Your task is to output all the records below, word for word.

*** Opening PROVIDED DATA ***

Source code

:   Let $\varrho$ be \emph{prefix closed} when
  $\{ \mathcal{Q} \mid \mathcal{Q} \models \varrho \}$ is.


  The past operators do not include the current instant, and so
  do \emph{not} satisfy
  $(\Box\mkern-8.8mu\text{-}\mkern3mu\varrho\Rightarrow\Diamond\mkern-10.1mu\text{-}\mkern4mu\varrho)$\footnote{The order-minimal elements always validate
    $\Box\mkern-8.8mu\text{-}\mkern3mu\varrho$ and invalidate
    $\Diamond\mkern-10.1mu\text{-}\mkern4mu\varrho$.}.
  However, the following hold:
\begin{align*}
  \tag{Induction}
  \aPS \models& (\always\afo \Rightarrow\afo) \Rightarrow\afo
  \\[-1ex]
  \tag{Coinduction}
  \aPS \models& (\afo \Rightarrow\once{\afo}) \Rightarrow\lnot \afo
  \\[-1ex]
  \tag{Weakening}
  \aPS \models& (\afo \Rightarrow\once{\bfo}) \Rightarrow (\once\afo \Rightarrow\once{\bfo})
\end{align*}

*** Closing PROVIDED DATA ***

§ **TASK RESPONSE**
Source code

:   Let $\varrho$ be \emph{prefix closed} when
  $\{ \mathcal{Q} \mid \mathcal{Q} \models \varrho \}$ is.


  The past operators do not include the current instant, and so
  do \emph{not} satisfy
  $(\Box\mkern-8.8mu\text{-}\mkern3mu\varrho\Rightarrow\Diamond\mkern-10.1mu\text{-}\mkern4mu\varrho)$\footnote{The order-minimal elements always validate
    $\Box\mkern-8.8mu\text{-}\mkern3mu\varrho$ and invalidate
    $\Diamond\mkern-10.1mu\text{-}\mkern4mu\varrho$.}.
  However, the following hold:
\begin{align*}
  \tag{Induction}
  \aPS \models& (\always\afo \Rightarrow\afo) \Rightarrow\afo
  \\[-1ex]
  \tag{Coinduction}
  \aPS \models& (\afo \Rightarrow\once{\afo}) \Rightarrow\lnot \afo
  \\[-1ex]
  \tag{Weakening}
  \aPS \models& (\afo \Rightarrow\once{\bfo}) \Rightarrow (\once\afo \Rightarrow\once{\bfo})
\end{align*}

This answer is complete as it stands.